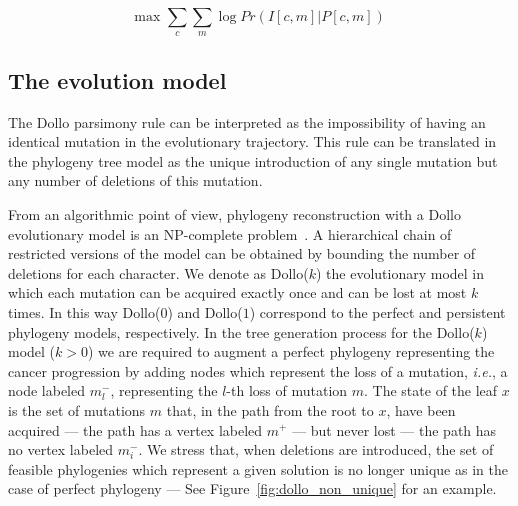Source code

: \documentclass[a4paper,USenglish]{article}
\newcommand{\ie}{\emph{i.e.}}
\theoremstyle{definition}
\begin{document}
\begin{equation}
  \label{eq:log-likelihood}
  \mbox{max } \sum_c \sum_m \log Pr\left( I[c,m] | P[c,m]\right)
\end{equation}

\subsection{The evolution model}
\label{sec:intro_dollok}

The Dollo parsimony rule can be interpreted as the impossibility of
having an identical mutation in the evolutionary trajectory.  This
rule can be translated in the phylogeny tree model as the unique
introduction of any single mutation but any number of deletions of
this mutation.

From an algorithmic point of view, phylogeny reconstruction with a
Dollo evolutionary model is an NP-complete
problem~\cite{BKW95,DAY198633}.  A hierarchical chain of restricted
versions of the model can be obtained by bounding the number of
deletions for each character.  We denote as Dollo($k$) the
evolutionary model in which each mutation can be acquired exactly once
and can be lost at most $k$ times.  In this way Dollo($0$) and
Dollo($1$) correspond to the perfect and persistent phylogeny models,
respectively.  In the tree generation process for the Dollo($k$) model
($k>0$) we are required to augment a perfect phylogeny representing
the cancer progression by adding nodes which represent the loss of a
mutation, \ie, a node labeled $m^-_l$, representing the $l$-th loss
of mutation $m$.  The state of the leaf $x$ is the set of mutations
$m$ that, in the path from the root to $x$, have been acquired --- the
path has a vertex labeled $m^{+}$ --- but never lost --- the path has
no vertex labeled $m_{i}^{-}$.  We stress that, when deletions are
introduced, the set of feasible phylogenies which represent a given
solution is no longer unique as in the case of perfect phylogeny ---
See Figure~\ref{fig:dollo_non_unique} for an example.
\end{document}
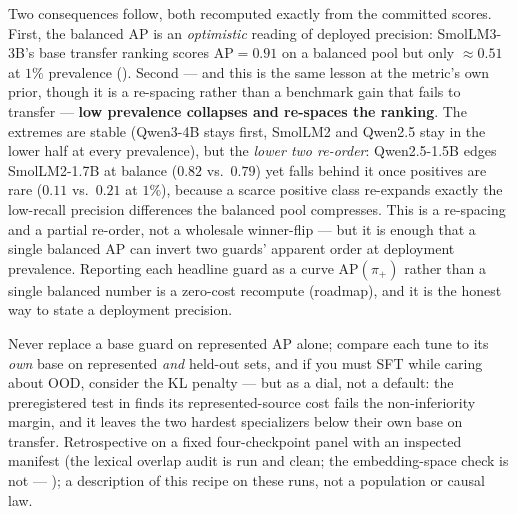 Two consequences follow, both recomputed exactly from the committed scores. First, the balanced AP is an
\emph{optimistic} reading of deployed precision: SmolLM3-3B's base transfer ranking scores $\mathrm{AP}=0.91$
on a balanced pool but only $\approx0.51$ at $1\%$ prevalence (). Second --- and this is
the same lesson at the metric's own prior, though it is a re-spacing rather than a benchmark gain that
fails to transfer --- \textbf{low prevalence collapses and re-spaces the ranking}. The extremes are stable (Qwen3-4B stays first, SmolLM2 and Qwen2.5 stay in the lower half at every
prevalence), but the \emph{lower two re-order}: Qwen2.5-1.5B edges SmolLM2-1.7B at balance ($0.82$ vs.\ $0.79$)
yet falls behind it once positives are rare ($0.11$ vs.\ $0.21$ at $1\%$), because a scarce positive class
re-expands exactly the low-recall precision differences the balanced pool compresses. This is a re-spacing and
a partial re-order, not a wholesale winner-flip --- but it is enough that a single balanced AP can invert two
guards' apparent order at deployment prevalence. Reporting each headline guard as a curve $\mathrm{AP}(\pi_+)$
rather than a single balanced number is a zero-cost recompute (roadmap), and it is the honest way to state a
deployment precision.

{Never replace a base guard on represented AP alone; compare each tune to its \emph{own} base on
represented \emph{and} held-out sets, and if you must SFT while caring about OOD, consider the KL penalty
--- but as a dial, not a default: the preregistered test in  finds its
represented-source cost fails the non-inferiority margin, and it leaves the two hardest specializers below
their own base on transfer.}
{Retrospective on a fixed four-checkpoint panel with an inspected manifest (the lexical overlap audit is
run and clean; the embedding-space check is not --- ); a
description of this recipe on these runs, not a population or causal law.}
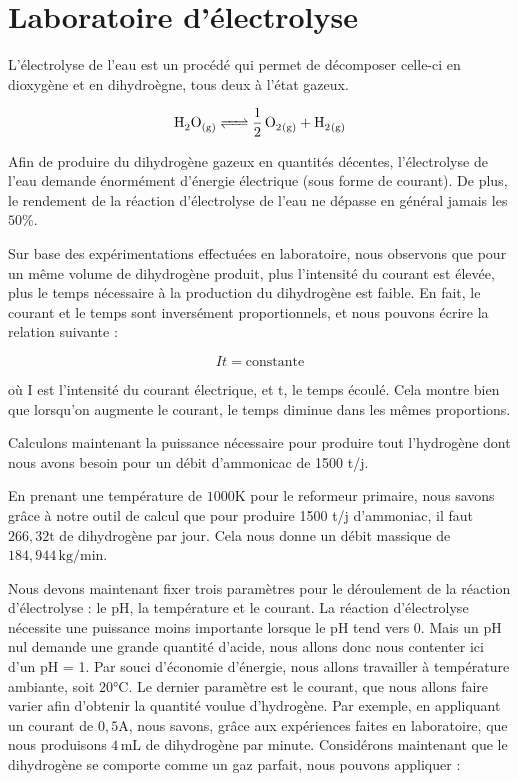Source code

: \documentclass[a4paper, oneside, 12pt]{article}
\begin{document}
\section{Laboratoire d’électrolyse}

L'électrolyse de l'eau est un procédé qui permet de décomposer 
celle-ci en dioxygène et en dihydroègne, tous deux à l'état gazeux.

\begin{equation*}
	\ce{H2O_{(g)} <=> \frac{1}{2} \, O2_{(g)} + H2_{(g)}} 
\end{equation*}

Afin de produire du dihydrogène gazeux en quantités décentes, l'électrolyse de l'eau 
demande énormément d'énergie électrique (sous forme de courant). De plus, le rendement
de la réaction d'électrolyse de l'eau ne dépasse en général jamais les $50\%$.

Sur base des expérimentations effectuées en laboratoire, nous observons que pour un même volume de dihydrogène produit, 
plus l’intensité du courant est élevée, plus le temps nécessaire à la production
du dihydrogène est faible. En fait, le courant et le temps sont inversément proportionnels, 
et nous pouvons écrire la relation suivante :

\begin{equation*}
	It = \text{constante}
\end{equation*}

où I est l'intensité du courant électrique, et t, le temps écoulé. 
Cela montre bien que lorsqu'on augmente le courant, le temps diminue dans les mêmes proportions.

Calculons maintenant la puissance nécessaire pour produire tout l'hydrogène 
dont nous avons besoin pour un débit d'ammonicac de 1500 t/j.

En prenant une température de $1000 \si{\kelvin}$ pour le reformeur primaire, 
nous savons grâce à notre outil de calcul que pour produire 1500 t/j d'ammoniac, il faut $266,32 \si{\tonne}$ de dihydrogène 
par jour. Cela nous donne un débit massique de $184,944 \, \si{\kilo\gram/\minute}$.

Nous devons maintenant fixer trois paramètres pour le déroulement de la réaction d'électrolyse : le pH, la température et le courant.
La réaction d'électrolyse nécessite une puissance moins importante lorsque le pH tend vers 0. Mais un pH nul demande une grande quantité d'acide, nous allons donc nous contenter ici d'un pH = 1.
Par souci d'économie d'énergie, nous allons travailler à température ambiante, soit $20\si{\celsius}$.
Le dernier paramètre est le courant, que nous allons faire varier afin d'obtenir la quantité voulue d'hydrogène.
Par exemple, en appliquant un courant de $0,5 \si{\ampere}$, nous savons, grâce aux expériences faites en laboratoire, 
que nous produisons $4 \, \si{\milli\liter}$ de dihydrogène par minute. 
Considérons maintenant que le dihydrogène se comporte comme un gaz parfait, nous pouvons appliquer :
\end{document}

The problem: An exact copy of the listing is needed, minus its pictures.

Response:
Source code

: \documentclass[a4paper,USenglish]{article}
\newcommand{\ie}{\emph{i.e.}}
\theoremstyle{definition}
\begin{document}
\begin{equation}
  \label{eq:log-likelihood}
  \mbox{max } \sum_c \sum_m \log Pr\left( I[c,m] | P[c,m]\right)
\end{equation}

\subsection{The evolution model}
\label{sec:intro_dollok}

The Dollo parsimony rule can be interpreted as the impossibility of
having an identical mutation in the evolutionary trajectory.  This
rule can be translated in the phylogeny tree model as the unique
introduction of any single mutation but any number of deletions of
this mutation.

From an algorithmic point of view, phylogeny reconstruction with a
Dollo evolutionary model is an NP-complete
problem~\cite{BKW95,DAY198633}.  A hierarchical chain of restricted
versions of the model can be obtained by bounding the number of
deletions for each character.  We denote as Dollo($k$) the
evolutionary model in which each mutation can be acquired exactly once
and can be lost at most $k$ times.  In this way Dollo($0$) and
Dollo($1$) correspond to the perfect and persistent phylogeny models,
respectively.  In the tree generation process for the Dollo($k$) model
($k>0$) we are required to augment a perfect phylogeny representing
the cancer progression by adding nodes which represent the loss of a
mutation, \ie, a node labeled $m^-_l$, representing the $l$-th loss
of mutation $m$.  The state of the leaf $x$ is the set of mutations
$m$ that, in the path from the root to $x$, have been acquired --- the
path has a vertex labeled $m^{+}$ --- but never lost --- the path has
no vertex labeled $m_{i}^{-}$.  We stress that, when deletions are
introduced, the set of feasible phylogenies which represent a given
solution is no longer unique as in the case of perfect phylogeny ---
See Figure~\ref{fig:dollo_non_unique} for an example.
\end{document}
 Two consequences follow, both recomputed exactly from the committed scores. First, the balanced AP is an
\emph{optimistic} reading of deployed precision: SmolLM3-3B's base transfer ranking scores $\mathrm{AP}=0.91$
on a balanced pool but only $\approx0.51$ at $1\%$ prevalence (). Second --- and this is
the same lesson at the metric's own prior, though it is a re-spacing rather than a benchmark gain that
fails to transfer --- \textbf{low prevalence collapses and re-spaces the ranking}. The extremes are stable (Qwen3-4B stays first, SmolLM2 and Qwen2.5 stay in the lower half at every
prevalence), but the \emph{lower two re-order}: Qwen2.5-1.5B edges SmolLM2-1.7B at balance ($0.82$ vs.\ $0.79$)
yet falls behind it once positives are rare ($0.11$ vs.\ $0.21$ at $1\%$), because a scarce positive class
re-expands exactly the low-recall precision differences the balanced pool compresses. This is a re-spacing and
a partial re-order, not a wholesale winner-flip --- but it is enough that a single balanced AP can invert two
guards' apparent order at deployment prevalence. Reporting each headline guard as a curve $\mathrm{AP}(\pi_+)$
rather than a single balanced number is a zero-cost recompute (roadmap), and it is the honest way to state a
deployment precision.

{Never replace a base guard on represented AP alone; compare each tune to its \emph{own} base on
represented \emph{and} held-out sets, and if you must SFT while caring about OOD, consider the KL penalty
--- but as a dial, not a default: the preregistered test in  finds its
represented-source cost fails the non-inferiority margin, and it leaves the two hardest specializers below
their own base on transfer.}
{Retrospective on a fixed four-checkpoint panel with an inspected manifest (the lexical overlap audit is
run and clean; the embedding-space check is not --- ); a
description of this recipe on these runs, not a population or causal law.}
Source code

: \documentclass[a4paper, oneside, 12pt]{article}
\begin{document}
\section{Laboratoire d’électrolyse}

L'électrolyse de l'eau est un procédé qui permet de décomposer 
celle-ci en dioxygène et en dihydroègne, tous deux à l'état gazeux.

\begin{equation*}
	\ce{H2O_{(g)} <=> \frac{1}{2} \, O2_{(g)} + H2_{(g)}} 
\end{equation*}

Afin de produire du dihydrogène gazeux en quantités décentes, l'électrolyse de l'eau 
demande énormément d'énergie électrique (sous forme de courant). De plus, le rendement
de la réaction d'électrolyse de l'eau ne dépasse en général jamais les $50\%$.

Sur base des expérimentations effectuées en laboratoire, nous observons que pour un même volume de dihydrogène produit, 
plus l’intensité du courant est élevée, plus le temps nécessaire à la production
du dihydrogène est faible. En fait, le courant et le temps sont inversément proportionnels, 
et nous pouvons écrire la relation suivante :

\begin{equation*}
	It = \text{constante}
\end{equation*}

où I est l'intensité du courant électrique, et t, le temps écoulé. 
Cela montre bien que lorsqu'on augmente le courant, le temps diminue dans les mêmes proportions.

Calculons maintenant la puissance nécessaire pour produire tout l'hydrogène 
dont nous avons besoin pour un débit d'ammonicac de 1500 t/j.

En prenant une température de $1000 \si{\kelvin}$ pour le reformeur primaire, 
nous savons grâce à notre outil de calcul que pour produire 1500 t/j d'ammoniac, il faut $266,32 \si{\tonne}$ de dihydrogène 
par jour. Cela nous donne un débit massique de $184,944 \, \si{\kilo\gram/\minute}$.

Nous devons maintenant fixer trois paramètres pour le déroulement de la réaction d'électrolyse : le pH, la température et le courant.
La réaction d'électrolyse nécessite une puissance moins importante lorsque le pH tend vers 0. Mais un pH nul demande une grande quantité d'acide, nous allons donc nous contenter ici d'un pH = 1.
Par souci d'économie d'énergie, nous allons travailler à température ambiante, soit $20\si{\celsius}$.
Le dernier paramètre est le courant, que nous allons faire varier afin d'obtenir la quantité voulue d'hydrogène.
Par exemple, en appliquant un courant de $0,5 \si{\ampere}$, nous savons, grâce aux expériences faites en laboratoire, 
que nous produisons $4 \, \si{\milli\liter}$ de dihydrogène par minute. 
Considérons maintenant que le dihydrogène se comporte comme un gaz parfait, nous pouvons appliquer :
\end{document}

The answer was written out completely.